# How to complete this task:
If a line of the records contains the word "приложения", list it.

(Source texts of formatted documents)
════════════════════

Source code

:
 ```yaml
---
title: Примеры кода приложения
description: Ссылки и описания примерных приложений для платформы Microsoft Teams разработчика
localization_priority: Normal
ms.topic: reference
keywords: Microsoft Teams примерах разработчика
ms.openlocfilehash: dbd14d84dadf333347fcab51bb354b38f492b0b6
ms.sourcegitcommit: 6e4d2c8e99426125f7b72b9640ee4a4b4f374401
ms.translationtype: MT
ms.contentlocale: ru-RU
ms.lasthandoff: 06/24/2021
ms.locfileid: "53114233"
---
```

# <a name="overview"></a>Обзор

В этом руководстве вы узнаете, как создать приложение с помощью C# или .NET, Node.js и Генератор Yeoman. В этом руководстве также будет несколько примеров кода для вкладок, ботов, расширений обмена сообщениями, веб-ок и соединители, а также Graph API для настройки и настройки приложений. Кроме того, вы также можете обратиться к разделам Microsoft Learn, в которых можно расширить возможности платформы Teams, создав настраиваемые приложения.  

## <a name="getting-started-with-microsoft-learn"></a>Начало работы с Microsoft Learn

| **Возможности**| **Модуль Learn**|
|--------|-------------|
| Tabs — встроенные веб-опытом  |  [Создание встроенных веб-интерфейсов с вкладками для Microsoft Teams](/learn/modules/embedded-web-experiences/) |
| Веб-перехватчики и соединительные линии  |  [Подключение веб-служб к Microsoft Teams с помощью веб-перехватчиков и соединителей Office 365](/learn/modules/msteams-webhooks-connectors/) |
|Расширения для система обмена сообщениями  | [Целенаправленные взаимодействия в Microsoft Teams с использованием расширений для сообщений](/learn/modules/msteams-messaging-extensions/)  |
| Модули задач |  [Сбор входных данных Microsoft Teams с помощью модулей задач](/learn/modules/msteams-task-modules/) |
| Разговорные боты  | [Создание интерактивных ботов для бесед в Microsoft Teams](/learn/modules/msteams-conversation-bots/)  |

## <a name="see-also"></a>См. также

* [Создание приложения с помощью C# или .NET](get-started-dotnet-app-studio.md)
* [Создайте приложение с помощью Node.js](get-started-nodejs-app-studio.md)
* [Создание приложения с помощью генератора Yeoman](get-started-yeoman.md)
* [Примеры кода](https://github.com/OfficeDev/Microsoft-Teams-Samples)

════════════════════

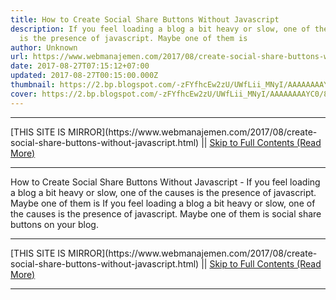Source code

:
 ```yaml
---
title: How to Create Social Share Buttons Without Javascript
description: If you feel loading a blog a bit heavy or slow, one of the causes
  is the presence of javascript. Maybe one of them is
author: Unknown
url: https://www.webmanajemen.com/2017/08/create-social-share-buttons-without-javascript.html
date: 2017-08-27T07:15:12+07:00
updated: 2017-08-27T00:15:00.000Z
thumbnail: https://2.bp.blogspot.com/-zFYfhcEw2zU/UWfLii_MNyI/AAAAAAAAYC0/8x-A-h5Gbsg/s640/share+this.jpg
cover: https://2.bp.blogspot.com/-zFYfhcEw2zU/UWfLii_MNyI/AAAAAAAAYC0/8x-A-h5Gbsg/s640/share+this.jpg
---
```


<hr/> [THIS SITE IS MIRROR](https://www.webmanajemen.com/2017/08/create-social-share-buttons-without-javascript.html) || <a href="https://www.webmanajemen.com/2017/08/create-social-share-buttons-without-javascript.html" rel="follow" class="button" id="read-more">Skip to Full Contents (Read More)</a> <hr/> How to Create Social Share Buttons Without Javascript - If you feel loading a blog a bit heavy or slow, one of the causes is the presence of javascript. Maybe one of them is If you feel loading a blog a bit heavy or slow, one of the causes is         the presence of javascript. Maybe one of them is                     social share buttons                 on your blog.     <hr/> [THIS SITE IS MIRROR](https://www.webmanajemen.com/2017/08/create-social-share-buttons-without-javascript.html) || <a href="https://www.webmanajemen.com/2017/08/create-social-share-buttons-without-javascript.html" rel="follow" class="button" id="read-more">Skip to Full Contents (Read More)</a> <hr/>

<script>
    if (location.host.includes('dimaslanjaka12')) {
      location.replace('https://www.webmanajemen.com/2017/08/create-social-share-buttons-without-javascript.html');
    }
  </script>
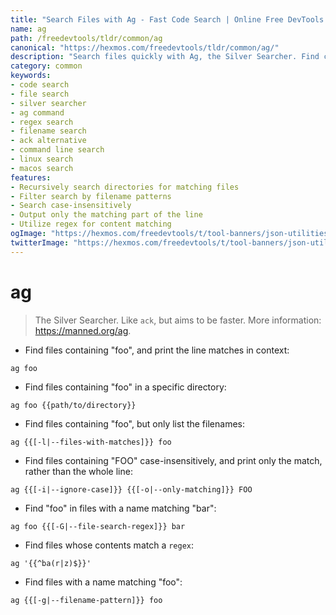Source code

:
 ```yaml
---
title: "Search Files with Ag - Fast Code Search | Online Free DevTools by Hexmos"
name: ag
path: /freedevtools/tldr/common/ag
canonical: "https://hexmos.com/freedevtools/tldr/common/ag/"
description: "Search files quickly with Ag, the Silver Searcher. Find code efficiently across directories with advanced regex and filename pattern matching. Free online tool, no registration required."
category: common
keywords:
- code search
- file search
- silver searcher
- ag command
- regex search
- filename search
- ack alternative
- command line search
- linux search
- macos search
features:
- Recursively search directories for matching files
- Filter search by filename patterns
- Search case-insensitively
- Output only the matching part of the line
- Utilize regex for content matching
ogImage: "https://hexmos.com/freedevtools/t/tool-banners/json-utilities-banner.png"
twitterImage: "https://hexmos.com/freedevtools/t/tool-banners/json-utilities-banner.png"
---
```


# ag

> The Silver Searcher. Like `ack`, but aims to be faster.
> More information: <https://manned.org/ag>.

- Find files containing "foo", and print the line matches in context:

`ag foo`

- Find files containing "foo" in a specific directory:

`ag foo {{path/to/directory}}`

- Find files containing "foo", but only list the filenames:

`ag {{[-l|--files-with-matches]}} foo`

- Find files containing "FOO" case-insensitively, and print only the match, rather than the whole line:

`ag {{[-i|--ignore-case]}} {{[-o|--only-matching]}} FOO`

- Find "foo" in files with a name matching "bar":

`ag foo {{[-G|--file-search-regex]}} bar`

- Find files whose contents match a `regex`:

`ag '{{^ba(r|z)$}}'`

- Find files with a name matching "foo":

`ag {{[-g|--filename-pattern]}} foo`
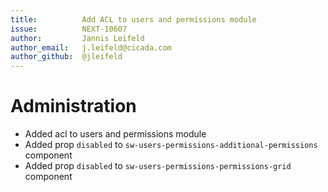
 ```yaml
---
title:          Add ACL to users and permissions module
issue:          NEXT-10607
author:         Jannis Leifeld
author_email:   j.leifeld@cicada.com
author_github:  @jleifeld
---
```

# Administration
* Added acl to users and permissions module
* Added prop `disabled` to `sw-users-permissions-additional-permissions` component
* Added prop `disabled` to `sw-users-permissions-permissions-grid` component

════════════════════

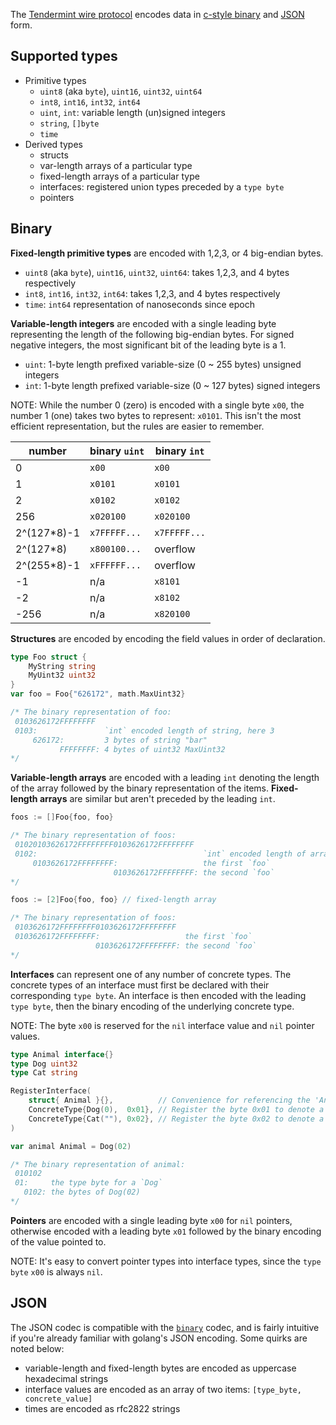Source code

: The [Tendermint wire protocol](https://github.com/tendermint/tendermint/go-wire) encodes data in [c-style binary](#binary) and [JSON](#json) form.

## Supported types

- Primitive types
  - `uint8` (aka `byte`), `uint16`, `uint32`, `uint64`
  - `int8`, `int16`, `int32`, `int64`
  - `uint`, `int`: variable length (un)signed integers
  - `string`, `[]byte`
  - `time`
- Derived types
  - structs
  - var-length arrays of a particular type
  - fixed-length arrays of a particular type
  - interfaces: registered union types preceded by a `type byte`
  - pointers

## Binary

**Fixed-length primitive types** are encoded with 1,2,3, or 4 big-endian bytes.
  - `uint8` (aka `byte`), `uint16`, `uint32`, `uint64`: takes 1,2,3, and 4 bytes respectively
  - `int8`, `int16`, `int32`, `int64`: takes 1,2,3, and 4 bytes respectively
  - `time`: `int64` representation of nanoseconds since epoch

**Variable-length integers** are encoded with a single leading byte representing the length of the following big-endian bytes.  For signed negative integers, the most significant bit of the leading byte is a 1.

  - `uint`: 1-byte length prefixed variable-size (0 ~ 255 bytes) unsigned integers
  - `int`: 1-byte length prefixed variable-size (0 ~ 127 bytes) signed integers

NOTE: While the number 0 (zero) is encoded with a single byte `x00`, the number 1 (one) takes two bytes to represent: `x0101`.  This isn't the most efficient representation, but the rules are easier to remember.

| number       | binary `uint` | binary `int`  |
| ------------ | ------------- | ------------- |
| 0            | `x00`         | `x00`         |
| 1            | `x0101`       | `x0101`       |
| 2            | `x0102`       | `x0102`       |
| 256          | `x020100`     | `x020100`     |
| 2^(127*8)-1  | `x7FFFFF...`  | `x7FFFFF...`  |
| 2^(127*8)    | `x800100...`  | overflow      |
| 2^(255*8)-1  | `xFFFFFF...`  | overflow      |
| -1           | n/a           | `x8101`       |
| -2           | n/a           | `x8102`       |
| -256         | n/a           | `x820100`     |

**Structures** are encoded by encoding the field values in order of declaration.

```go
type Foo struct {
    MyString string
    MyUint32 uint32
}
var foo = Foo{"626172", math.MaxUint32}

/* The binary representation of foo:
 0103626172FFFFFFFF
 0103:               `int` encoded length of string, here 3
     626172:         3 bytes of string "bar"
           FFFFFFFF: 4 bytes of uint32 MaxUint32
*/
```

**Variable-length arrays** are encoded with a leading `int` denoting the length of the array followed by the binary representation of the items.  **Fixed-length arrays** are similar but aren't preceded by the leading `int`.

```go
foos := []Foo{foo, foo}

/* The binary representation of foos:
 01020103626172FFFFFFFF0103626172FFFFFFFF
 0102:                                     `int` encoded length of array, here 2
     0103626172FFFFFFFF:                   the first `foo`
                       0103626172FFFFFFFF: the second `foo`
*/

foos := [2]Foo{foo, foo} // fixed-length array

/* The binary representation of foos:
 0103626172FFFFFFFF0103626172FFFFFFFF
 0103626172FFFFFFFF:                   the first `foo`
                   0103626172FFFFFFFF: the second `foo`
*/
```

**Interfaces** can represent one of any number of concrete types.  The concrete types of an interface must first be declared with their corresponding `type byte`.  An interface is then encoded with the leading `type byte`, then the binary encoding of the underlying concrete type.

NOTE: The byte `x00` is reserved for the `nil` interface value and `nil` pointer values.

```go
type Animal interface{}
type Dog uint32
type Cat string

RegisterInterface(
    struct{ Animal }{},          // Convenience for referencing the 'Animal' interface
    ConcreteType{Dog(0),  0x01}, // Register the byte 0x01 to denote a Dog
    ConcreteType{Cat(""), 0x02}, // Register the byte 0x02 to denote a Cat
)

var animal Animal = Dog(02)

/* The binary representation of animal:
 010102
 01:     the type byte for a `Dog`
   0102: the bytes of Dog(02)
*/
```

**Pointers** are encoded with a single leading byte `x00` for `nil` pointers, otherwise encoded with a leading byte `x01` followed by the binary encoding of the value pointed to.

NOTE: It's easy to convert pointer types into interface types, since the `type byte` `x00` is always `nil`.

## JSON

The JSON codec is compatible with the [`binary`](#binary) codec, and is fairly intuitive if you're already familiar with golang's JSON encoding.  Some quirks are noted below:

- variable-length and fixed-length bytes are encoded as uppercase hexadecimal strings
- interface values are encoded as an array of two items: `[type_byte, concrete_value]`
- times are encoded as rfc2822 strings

════════════════════

# Written solution:
title: Примеры кода приложения
В этом руководстве вы узнаете, как создать приложение с помощью C# или .NET, Node.js и Генератор Yeoman. В этом руководстве также будет несколько примеров кода для вкладок, ботов, расширений обмена сообщениями, веб-ок и соединители, а также Graph API для настройки и настройки приложений. Кроме того, вы также можете обратиться к разделам Microsoft Learn, в которых можно расширить возможности платформы Teams, создав настраиваемые приложения.  
* [Создание приложения с помощью C# или .NET](get-started-dotnet-app-studio.md)
* [Создание приложения с помощью генератора Yeoman](get-started-yeoman.md)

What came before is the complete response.